Your task:
The answer is every line in the data below that contains the word "reports".

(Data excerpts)
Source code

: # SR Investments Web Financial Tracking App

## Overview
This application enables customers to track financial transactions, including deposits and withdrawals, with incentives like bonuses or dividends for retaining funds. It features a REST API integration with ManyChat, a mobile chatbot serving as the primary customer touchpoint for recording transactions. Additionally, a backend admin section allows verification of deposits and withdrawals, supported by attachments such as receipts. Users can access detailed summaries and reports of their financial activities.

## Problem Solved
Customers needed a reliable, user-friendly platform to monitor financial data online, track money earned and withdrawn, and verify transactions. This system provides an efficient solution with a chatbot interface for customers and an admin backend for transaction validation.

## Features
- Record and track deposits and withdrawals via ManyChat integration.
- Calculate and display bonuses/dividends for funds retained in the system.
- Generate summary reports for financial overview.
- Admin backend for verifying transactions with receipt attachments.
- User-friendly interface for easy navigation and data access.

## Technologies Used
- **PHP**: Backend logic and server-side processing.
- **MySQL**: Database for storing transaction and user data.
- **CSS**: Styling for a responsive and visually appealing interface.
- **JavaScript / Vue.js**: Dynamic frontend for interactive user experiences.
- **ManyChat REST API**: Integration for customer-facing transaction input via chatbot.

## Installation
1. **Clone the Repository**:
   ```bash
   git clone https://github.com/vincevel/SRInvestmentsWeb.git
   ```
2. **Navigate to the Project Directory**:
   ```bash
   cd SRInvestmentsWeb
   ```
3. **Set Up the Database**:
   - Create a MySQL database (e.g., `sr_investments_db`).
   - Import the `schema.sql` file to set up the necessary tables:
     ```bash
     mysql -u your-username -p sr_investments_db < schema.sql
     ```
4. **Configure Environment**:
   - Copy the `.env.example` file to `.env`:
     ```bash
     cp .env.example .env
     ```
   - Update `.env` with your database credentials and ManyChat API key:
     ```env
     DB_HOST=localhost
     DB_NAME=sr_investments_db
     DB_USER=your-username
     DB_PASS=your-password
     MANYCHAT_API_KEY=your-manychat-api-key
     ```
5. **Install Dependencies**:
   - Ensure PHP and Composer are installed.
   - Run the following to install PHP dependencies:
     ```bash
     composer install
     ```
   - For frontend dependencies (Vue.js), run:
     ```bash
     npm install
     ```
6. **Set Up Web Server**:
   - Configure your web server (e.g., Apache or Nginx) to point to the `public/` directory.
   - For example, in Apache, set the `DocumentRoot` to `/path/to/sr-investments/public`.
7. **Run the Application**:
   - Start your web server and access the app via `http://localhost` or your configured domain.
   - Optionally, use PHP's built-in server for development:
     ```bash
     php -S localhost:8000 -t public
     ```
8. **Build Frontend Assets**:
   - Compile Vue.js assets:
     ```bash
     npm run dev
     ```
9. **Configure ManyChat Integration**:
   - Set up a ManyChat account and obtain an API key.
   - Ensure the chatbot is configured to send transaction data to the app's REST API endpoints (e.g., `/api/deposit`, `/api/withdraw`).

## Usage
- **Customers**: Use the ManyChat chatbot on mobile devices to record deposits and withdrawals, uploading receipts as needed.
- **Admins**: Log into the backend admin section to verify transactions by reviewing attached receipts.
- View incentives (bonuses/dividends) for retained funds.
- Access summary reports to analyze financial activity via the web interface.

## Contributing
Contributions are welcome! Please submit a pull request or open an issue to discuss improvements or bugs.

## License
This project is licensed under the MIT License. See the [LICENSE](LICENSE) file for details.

Written solution:
This application enables customers to track financial transactions, including deposits and withdrawals, with incentives like bonuses or dividends for retaining funds. It features a REST API integration with ManyChat, a mobile chatbot serving as the primary customer touchpoint for recording transactions. Additionally, a backend admin section allows verification of deposits and withdrawals, supported by attachments such as receipts. Users can access detailed summaries and reports of their financial activities.
- Generate summary reports for financial overview.
- Access summary reports to analyze financial activity via the web interface.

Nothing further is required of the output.